アリー・カプラン・ナカムラ
PEOPLEText: Gisella Lifchitz
アリー・カプラン・ナカムラはブエノスアイレスで映画制作を学んだ後、テレビ番組やコマーシャルのディレクターとして活動した。そして音楽家、写真家、映画監督として常にアート界に身を置いてきた。
子どもの頃は何になりたかったのですか?
初めは建物の爆破解体技術者になろうと思っていました。父が建築家だったからです。単に父への反発心でした。それから音楽を学び、あらゆる楽器に触れました。7年生の頃にはもう、真剣に写真を始めていました。
現在はビデオジャーナリストとして活動していますが、この仕事の何がいちばん好きですか?
物事を自分が体験したとおりに表現できるのが好きです。現実をあるがままに反映することが好きなのです。時には映像に音楽を足したりもしますが、「格好良いから」という理由でそうしたくはないのです。

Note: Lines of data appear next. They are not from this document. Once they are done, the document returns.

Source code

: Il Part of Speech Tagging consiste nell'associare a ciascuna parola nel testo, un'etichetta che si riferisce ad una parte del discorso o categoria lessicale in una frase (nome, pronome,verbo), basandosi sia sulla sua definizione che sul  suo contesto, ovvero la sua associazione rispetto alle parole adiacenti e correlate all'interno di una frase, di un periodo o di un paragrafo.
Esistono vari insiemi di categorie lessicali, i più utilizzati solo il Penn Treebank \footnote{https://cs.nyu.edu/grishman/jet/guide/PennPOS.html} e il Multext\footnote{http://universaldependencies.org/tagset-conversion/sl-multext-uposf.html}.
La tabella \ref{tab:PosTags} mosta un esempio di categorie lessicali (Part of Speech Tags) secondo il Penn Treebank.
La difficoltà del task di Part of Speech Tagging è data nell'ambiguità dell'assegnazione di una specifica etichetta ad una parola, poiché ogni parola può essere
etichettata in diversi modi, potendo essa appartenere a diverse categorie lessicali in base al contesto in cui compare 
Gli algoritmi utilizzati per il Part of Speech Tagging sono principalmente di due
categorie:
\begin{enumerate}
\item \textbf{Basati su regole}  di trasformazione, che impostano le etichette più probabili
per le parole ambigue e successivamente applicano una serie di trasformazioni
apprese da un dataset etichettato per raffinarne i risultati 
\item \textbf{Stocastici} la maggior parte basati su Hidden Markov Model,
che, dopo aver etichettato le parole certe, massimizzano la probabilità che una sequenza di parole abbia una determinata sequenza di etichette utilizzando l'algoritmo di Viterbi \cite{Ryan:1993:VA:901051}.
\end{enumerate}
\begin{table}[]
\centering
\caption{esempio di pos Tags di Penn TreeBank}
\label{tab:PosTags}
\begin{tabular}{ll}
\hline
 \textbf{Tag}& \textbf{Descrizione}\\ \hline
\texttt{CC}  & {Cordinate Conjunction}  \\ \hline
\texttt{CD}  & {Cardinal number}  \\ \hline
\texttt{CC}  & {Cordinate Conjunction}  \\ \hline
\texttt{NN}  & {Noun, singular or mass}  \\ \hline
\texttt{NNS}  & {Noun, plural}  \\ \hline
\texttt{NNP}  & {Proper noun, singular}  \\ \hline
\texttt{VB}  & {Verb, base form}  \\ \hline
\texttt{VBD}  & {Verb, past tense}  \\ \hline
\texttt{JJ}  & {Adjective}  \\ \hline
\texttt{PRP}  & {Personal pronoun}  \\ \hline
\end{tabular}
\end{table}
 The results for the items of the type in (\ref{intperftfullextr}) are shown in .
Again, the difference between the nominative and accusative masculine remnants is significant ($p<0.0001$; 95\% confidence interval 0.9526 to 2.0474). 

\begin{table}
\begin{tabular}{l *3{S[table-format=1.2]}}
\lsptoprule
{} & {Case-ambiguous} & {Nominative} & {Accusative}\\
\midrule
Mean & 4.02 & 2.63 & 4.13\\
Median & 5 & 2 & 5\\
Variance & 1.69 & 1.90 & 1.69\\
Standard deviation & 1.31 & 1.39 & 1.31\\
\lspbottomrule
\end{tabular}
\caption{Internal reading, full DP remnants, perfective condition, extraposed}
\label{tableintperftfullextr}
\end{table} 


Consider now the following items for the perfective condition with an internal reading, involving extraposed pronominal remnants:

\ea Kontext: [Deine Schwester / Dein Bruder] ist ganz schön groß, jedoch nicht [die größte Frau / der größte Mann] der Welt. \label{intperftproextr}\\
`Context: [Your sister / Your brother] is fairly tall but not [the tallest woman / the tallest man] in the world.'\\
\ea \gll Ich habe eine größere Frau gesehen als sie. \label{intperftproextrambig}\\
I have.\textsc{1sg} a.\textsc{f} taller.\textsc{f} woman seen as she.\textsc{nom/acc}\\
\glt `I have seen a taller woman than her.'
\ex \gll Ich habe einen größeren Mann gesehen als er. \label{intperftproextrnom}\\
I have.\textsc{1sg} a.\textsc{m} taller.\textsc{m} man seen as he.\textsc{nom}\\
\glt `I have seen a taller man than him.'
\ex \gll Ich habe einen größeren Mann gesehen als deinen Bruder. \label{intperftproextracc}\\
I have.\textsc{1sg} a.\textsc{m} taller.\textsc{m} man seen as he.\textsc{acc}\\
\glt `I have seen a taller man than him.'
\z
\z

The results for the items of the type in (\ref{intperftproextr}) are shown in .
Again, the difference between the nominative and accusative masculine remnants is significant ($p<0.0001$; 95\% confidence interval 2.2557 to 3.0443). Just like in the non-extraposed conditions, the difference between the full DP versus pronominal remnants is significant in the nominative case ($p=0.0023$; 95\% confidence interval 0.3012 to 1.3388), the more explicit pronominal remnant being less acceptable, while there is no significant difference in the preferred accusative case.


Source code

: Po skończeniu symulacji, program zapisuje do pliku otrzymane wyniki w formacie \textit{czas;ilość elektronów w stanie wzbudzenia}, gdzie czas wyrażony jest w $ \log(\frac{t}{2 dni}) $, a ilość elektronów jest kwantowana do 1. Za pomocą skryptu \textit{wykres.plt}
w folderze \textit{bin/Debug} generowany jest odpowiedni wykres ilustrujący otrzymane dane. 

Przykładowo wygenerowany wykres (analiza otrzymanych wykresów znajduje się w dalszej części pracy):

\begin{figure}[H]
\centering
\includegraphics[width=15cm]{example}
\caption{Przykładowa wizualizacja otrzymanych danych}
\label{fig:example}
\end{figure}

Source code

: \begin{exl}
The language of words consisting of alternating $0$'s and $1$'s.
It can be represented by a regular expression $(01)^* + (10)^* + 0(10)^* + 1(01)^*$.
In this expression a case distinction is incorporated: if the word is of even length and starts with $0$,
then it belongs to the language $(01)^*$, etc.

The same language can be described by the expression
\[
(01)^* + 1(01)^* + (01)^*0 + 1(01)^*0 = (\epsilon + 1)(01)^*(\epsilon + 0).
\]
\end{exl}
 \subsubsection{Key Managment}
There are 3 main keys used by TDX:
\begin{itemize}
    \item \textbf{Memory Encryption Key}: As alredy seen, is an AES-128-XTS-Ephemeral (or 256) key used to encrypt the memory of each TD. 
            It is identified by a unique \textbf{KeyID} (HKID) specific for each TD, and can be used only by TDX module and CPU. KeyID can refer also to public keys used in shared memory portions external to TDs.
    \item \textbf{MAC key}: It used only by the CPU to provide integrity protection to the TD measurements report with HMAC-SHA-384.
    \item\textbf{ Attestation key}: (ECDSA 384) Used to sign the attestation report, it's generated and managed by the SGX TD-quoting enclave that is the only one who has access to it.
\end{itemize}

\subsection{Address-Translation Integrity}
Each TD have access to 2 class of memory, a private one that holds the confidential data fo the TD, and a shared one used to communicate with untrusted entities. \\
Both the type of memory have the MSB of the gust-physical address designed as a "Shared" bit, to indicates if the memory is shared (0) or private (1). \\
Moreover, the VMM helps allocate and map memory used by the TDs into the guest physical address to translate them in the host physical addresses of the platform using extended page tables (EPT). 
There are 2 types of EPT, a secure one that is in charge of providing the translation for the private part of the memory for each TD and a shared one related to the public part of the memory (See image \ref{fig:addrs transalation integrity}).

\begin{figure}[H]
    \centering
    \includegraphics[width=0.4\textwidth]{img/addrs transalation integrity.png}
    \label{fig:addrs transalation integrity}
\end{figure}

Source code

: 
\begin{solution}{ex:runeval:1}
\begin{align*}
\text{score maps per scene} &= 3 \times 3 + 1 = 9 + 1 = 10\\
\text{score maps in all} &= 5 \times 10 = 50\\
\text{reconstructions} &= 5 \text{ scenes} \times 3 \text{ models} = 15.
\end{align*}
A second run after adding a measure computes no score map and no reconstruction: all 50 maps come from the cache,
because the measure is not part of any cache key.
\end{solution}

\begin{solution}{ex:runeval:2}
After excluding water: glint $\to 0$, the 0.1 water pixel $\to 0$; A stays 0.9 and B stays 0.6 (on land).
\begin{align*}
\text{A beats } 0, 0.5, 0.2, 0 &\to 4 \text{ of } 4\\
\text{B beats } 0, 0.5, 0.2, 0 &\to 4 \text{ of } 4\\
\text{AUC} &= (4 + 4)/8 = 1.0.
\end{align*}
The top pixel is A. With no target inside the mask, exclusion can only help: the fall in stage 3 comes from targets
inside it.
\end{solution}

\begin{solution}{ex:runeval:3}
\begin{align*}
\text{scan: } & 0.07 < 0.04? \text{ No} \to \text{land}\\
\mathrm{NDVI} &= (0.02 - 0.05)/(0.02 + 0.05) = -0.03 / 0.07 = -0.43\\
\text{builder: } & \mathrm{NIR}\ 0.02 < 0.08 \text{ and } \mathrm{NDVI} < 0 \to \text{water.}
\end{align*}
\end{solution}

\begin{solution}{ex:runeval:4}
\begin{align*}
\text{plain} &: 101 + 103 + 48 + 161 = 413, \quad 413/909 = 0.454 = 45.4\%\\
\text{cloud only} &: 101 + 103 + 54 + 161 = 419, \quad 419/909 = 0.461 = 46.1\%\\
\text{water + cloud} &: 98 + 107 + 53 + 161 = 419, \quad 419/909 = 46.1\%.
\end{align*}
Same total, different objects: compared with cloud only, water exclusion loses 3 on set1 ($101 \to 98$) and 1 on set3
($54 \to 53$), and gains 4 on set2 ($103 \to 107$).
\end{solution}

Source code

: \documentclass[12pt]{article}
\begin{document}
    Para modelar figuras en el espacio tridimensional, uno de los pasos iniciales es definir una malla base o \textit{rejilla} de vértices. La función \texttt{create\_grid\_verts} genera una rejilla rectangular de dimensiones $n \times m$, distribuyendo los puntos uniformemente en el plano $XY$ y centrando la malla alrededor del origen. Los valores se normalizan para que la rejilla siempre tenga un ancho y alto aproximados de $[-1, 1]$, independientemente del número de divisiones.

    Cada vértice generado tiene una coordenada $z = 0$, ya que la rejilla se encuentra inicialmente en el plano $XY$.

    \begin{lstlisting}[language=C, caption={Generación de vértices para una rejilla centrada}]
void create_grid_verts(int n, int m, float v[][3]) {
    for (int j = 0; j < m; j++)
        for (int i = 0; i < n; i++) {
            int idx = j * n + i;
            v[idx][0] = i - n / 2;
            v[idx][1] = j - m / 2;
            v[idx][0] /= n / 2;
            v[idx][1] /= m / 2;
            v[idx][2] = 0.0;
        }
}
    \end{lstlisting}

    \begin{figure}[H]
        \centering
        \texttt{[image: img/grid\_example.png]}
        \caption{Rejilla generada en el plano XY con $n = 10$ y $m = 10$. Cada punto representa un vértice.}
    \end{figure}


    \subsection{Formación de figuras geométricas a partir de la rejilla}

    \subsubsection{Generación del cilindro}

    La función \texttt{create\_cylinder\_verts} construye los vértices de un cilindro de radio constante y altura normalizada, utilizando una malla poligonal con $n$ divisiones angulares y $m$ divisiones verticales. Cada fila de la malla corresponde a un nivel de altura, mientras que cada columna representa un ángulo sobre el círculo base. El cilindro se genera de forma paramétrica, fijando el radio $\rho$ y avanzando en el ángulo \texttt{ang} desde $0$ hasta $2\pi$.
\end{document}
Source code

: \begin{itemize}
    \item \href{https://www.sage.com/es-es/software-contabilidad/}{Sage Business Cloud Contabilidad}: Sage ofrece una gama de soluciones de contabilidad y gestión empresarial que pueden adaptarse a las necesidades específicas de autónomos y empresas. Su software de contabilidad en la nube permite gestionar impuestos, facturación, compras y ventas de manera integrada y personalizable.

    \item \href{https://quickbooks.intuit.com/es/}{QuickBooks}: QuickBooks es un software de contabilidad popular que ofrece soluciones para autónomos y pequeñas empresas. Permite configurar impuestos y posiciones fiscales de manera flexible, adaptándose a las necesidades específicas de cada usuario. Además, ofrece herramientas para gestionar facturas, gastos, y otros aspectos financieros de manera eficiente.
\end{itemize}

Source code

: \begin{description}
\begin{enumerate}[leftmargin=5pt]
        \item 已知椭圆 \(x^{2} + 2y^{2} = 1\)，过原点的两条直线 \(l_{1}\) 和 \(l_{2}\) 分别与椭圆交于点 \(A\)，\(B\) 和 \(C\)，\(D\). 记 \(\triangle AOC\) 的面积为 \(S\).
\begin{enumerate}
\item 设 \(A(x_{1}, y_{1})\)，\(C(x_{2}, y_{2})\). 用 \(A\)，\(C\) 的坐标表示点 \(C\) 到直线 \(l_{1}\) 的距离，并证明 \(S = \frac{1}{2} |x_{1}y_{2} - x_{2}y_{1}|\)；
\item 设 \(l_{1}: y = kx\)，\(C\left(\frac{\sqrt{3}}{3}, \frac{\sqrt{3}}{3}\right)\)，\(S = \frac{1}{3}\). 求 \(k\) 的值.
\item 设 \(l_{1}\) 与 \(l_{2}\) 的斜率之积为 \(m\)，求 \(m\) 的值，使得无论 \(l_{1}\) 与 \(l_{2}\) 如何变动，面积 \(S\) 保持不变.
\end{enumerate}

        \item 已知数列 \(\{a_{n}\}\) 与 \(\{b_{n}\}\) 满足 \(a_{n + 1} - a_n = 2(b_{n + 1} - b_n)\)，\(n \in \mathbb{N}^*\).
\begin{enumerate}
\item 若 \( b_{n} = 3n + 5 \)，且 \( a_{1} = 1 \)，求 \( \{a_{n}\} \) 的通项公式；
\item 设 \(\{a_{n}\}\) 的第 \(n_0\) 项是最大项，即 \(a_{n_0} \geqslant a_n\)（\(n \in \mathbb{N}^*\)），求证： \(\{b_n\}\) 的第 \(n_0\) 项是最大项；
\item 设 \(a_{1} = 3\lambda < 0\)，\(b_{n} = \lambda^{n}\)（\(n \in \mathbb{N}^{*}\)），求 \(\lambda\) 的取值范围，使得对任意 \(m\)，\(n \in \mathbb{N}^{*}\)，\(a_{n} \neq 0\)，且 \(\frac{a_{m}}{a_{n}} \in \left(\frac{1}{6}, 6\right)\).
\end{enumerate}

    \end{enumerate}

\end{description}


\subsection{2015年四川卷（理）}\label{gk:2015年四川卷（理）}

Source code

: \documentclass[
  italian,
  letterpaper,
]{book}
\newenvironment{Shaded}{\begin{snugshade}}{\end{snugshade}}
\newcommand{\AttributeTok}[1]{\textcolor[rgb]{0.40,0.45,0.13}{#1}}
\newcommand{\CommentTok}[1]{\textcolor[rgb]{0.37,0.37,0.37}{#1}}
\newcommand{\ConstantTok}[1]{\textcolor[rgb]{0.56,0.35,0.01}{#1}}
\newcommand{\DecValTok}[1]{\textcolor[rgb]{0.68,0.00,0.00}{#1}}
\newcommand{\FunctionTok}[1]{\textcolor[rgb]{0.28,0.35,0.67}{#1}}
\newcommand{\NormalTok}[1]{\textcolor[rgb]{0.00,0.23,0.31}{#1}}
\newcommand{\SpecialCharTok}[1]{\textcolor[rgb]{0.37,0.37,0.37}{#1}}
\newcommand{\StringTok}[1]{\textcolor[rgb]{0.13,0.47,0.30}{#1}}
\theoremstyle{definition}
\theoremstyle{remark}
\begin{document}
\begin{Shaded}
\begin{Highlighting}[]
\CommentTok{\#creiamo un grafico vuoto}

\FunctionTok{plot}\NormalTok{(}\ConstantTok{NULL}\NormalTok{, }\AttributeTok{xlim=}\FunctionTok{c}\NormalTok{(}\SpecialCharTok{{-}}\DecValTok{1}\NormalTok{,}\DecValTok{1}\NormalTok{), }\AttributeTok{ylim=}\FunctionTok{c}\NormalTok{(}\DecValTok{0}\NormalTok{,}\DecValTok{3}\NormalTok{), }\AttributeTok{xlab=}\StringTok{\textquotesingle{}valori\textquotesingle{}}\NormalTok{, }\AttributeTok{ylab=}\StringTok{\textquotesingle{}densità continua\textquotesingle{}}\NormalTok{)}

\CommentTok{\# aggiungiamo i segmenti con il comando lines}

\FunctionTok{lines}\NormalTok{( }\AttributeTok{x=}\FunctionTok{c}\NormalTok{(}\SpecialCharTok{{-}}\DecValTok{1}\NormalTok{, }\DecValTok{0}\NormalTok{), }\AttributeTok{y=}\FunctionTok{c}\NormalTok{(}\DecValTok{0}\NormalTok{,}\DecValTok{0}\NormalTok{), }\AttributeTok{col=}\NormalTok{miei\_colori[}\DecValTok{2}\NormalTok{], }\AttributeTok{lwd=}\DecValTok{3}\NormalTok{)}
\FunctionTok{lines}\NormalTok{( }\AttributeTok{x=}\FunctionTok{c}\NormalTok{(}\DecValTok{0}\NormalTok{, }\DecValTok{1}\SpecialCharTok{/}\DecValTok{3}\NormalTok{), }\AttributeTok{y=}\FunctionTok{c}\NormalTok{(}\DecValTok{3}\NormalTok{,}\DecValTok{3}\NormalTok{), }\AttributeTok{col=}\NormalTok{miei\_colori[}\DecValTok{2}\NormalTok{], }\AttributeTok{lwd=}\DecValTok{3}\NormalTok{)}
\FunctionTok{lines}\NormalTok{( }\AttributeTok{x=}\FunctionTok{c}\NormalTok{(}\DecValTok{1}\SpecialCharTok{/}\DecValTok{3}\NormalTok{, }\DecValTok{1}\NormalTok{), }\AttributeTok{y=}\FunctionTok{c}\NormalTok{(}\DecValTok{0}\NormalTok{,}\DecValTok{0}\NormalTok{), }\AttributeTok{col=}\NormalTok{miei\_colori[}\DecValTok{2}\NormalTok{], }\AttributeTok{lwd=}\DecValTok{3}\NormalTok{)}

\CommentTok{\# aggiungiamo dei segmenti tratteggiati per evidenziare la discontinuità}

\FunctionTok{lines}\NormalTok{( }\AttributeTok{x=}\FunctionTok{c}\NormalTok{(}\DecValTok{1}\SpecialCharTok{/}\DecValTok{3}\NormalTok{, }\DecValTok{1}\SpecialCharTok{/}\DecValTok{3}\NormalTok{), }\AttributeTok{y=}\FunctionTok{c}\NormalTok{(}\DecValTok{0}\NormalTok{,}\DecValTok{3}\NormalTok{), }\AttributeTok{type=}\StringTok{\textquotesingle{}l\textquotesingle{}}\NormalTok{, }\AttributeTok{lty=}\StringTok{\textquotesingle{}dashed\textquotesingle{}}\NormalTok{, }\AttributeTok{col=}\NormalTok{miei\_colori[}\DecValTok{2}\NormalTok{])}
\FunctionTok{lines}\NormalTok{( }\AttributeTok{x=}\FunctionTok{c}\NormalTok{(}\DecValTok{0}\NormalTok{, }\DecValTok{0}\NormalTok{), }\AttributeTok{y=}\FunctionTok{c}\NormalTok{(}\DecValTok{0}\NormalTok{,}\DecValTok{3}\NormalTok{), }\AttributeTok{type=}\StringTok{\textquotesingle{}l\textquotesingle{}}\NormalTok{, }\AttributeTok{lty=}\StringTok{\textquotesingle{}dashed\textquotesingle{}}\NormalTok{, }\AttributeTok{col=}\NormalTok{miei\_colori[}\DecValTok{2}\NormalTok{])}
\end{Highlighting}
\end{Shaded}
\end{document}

これまでで、あなたのキャリアはどのように変化しましたか?
最初は、自分は映画制作を生業にしていくだろうと考えていました。それがコマーシャルへと移ったのですが、私はコマーシャルの業界と、コマーシャルで強制的な消費を助長することが嫌になってしまったのです。今ではテレビすら見ません。
クラリンでの仕事はどのように始まったのですか?
当時私は、「ギルダの避難所」というフォトエッセイを出版していました。ギルダは路上で悲劇の死を遂げたカンビア歌手です。クラリンの人々はその仕事を通じて私のことを知ったのです。今は自分の好きな要素を全て使って仕事ができています。その要素とは、音楽、写真、映像です。とても満足しています。
個展も開いていますね?
はい。日本から戻ったあと、レコレッタ文化センターで個展を開きました。ブログやメールの無かった時代なので、写真や映像、文章は、日本から色々な人に郵送しておいたものでした。
イスラエルから戻った後は、ボルゲス文化センターで「中東へのチケット」という展示をしました。
確実に言えること、それはアリー・カプラン・ナカムラが独特のリズムで生きていて、それが彼の写真や映像から伝わってくるということだ。彼は何かを探し続けている。そして、おそらくそれはまだ見つかっていないのだろう。
これから新しくやってみたいことはありますか?
ごく近いうちに映画を作りたいと思っています。フィクションとドキュメンタリーの融合です。本来私はファンタジー映画が大好きなのですが、それは、映画の中に入り込めるという点が好きなのです。ファンタジー映画においては監督ではなく観客でいたいのです。種明かしをしてしまうと解けてしまうような魔法があります。私にとっては寿司がそうでした。作り方を学んだ途端、食べるのが嫌になってしまったのです。
アリーにとってのファンタジーは、砂漠のように渇いた都市の中のオアシス。
彼の言う通り、考えずただ楽しむためにあるものも、確かに存在する。